EXTRACTED INFORMATION
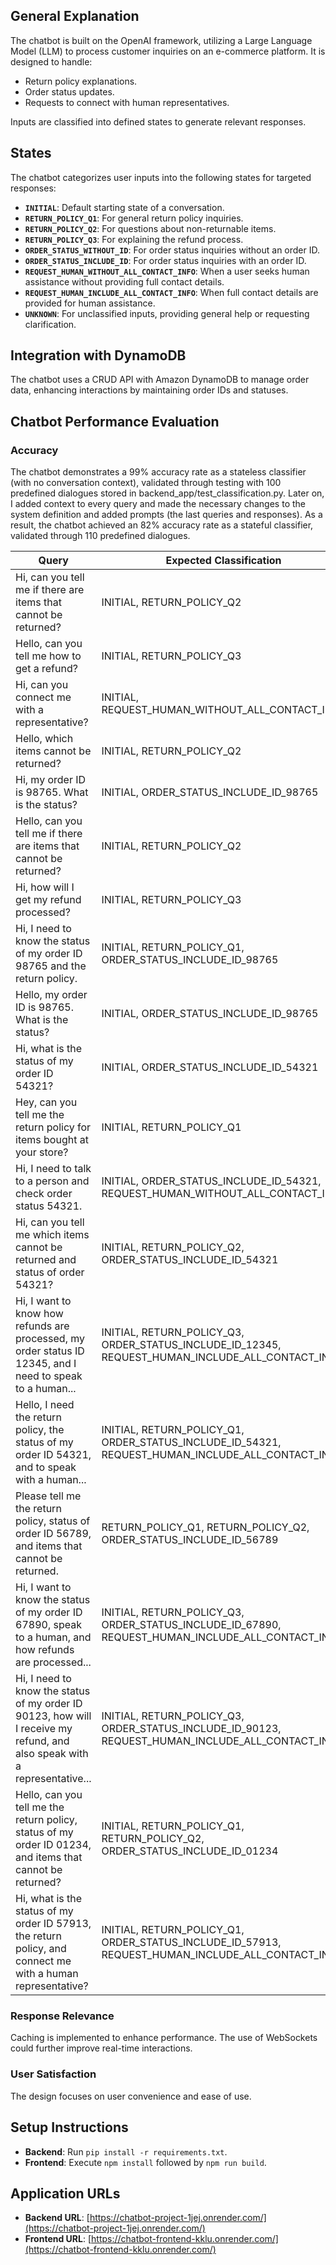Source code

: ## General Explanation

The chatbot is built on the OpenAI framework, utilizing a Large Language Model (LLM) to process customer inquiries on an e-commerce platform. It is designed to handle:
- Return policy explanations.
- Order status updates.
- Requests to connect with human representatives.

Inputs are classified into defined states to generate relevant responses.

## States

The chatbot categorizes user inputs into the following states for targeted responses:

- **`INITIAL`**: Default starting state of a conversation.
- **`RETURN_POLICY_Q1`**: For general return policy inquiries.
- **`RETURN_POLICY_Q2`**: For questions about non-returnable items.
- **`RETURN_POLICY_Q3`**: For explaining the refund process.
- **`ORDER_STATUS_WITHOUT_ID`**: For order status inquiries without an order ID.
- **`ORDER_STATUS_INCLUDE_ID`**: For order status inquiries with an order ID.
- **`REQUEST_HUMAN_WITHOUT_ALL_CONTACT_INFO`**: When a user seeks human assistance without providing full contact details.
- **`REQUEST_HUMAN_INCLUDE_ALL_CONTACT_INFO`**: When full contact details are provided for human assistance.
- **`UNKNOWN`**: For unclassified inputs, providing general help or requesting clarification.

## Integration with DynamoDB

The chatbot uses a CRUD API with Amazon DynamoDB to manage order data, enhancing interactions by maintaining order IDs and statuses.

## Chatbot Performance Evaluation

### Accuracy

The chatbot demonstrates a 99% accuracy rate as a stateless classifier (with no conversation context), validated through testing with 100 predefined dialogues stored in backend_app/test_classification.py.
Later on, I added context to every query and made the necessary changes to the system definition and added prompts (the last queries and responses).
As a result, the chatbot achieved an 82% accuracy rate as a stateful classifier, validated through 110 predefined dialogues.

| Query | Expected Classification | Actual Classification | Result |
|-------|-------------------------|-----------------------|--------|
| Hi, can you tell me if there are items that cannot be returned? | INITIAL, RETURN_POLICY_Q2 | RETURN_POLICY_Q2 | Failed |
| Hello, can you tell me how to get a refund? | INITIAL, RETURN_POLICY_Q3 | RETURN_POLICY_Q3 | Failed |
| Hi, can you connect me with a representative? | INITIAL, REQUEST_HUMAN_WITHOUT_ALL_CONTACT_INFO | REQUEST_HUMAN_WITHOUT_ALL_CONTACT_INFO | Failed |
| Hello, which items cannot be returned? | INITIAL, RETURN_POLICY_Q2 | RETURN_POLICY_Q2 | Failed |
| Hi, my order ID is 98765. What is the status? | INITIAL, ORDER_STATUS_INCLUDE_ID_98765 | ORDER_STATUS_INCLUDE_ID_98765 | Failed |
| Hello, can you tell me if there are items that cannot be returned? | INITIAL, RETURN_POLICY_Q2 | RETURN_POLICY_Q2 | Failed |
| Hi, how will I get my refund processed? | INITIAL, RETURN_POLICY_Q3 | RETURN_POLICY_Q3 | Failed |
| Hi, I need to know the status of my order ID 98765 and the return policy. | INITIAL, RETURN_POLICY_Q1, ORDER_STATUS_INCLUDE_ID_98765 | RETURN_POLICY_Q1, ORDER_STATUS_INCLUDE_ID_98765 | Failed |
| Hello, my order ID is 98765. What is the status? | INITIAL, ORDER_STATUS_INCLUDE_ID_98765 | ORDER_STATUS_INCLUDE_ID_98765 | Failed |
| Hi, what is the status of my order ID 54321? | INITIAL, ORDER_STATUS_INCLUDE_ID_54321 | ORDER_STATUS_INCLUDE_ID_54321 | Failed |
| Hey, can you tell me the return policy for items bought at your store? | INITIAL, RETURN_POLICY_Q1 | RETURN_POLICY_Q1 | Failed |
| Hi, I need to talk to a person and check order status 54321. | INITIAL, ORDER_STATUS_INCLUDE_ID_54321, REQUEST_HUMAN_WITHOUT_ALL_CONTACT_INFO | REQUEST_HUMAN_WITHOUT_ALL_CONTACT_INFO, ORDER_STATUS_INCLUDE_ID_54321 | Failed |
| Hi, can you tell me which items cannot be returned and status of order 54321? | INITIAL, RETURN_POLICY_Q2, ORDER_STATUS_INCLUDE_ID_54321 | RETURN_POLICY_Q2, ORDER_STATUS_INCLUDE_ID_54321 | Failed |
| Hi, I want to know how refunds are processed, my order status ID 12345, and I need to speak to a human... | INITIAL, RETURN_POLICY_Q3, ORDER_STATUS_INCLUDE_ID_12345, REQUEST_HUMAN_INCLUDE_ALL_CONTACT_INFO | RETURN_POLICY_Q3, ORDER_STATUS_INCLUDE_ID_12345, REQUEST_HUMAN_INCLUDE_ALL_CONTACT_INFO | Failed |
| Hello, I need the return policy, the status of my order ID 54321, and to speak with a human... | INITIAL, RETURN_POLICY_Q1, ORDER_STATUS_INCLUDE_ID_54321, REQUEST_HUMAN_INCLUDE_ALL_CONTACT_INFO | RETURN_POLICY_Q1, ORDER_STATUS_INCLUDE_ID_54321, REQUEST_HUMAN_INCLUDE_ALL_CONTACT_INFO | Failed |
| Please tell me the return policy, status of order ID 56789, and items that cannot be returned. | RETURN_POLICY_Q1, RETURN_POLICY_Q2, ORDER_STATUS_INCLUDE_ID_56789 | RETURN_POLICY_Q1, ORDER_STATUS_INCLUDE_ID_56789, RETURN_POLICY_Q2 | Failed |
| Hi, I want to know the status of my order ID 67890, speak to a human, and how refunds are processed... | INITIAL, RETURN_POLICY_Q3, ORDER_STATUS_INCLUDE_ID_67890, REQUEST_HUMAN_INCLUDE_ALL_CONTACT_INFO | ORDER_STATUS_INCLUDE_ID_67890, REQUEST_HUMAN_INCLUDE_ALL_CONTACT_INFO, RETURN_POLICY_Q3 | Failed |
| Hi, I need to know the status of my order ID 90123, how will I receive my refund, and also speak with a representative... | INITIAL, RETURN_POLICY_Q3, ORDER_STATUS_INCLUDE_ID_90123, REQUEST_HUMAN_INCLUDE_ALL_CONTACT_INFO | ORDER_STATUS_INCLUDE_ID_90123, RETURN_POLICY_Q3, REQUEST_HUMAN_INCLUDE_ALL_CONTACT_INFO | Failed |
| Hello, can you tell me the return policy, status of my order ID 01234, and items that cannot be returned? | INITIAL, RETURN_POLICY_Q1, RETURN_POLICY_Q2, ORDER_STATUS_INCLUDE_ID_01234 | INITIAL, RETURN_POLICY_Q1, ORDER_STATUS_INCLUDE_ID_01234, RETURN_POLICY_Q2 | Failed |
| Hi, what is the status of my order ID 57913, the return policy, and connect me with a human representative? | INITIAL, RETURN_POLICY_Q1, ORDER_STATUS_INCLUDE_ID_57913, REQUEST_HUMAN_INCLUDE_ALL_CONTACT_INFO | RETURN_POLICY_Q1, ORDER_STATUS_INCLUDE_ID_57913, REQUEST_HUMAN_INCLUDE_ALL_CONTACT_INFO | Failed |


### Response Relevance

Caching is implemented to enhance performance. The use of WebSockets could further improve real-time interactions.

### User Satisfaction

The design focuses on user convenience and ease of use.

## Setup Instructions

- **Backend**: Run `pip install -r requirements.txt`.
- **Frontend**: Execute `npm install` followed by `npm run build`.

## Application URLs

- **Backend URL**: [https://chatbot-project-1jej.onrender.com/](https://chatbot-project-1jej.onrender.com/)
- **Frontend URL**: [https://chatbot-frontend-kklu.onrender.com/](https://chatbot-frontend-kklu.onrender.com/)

...

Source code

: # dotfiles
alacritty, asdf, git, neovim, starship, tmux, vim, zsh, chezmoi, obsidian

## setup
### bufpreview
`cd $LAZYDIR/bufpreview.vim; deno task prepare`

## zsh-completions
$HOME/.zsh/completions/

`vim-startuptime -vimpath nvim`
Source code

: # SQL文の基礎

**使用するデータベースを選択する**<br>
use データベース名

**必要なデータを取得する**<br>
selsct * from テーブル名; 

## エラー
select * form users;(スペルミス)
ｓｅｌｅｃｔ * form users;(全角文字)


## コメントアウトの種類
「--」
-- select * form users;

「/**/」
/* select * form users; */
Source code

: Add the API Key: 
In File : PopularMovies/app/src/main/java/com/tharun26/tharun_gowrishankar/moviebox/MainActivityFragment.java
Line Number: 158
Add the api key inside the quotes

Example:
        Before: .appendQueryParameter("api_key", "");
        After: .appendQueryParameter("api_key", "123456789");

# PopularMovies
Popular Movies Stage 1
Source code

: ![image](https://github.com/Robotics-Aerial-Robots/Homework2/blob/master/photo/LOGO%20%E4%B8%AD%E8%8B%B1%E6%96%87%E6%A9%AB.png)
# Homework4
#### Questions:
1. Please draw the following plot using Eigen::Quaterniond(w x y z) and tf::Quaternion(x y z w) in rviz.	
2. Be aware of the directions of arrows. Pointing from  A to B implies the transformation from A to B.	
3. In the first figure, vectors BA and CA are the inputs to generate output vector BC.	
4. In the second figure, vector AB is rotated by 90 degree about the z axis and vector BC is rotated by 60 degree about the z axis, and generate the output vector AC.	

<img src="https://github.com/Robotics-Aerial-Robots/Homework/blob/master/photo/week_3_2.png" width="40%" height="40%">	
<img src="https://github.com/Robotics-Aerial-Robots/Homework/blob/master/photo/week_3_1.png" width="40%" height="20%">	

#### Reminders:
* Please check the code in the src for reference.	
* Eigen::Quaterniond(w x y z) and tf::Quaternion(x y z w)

WORK TO COMPLETE
The required answer is the exact run of lines above starting at the line with "As a result, the" and ending at the line with "REQUEST_HUMAN_WITHOUT_ALL_CONTACT_INFO | Failed |", with both ends present.

YOUR RESPONSE
As a result, the chatbot achieved an 82% accuracy rate as a stateful classifier, validated through 110 predefined dialogues.

| Query | Expected Classification | Actual Classification | Result |
|-------|-------------------------|-----------------------|--------|
| Hi, can you tell me if there are items that cannot be returned? | INITIAL, RETURN_POLICY_Q2 | RETURN_POLICY_Q2 | Failed |
| Hello, can you tell me how to get a refund? | INITIAL, RETURN_POLICY_Q3 | RETURN_POLICY_Q3 | Failed |
| Hi, can you connect me with a representative? | INITIAL, REQUEST_HUMAN_WITHOUT_ALL_CONTACT_INFO | REQUEST_HUMAN_WITHOUT_ALL_CONTACT_INFO | Failed |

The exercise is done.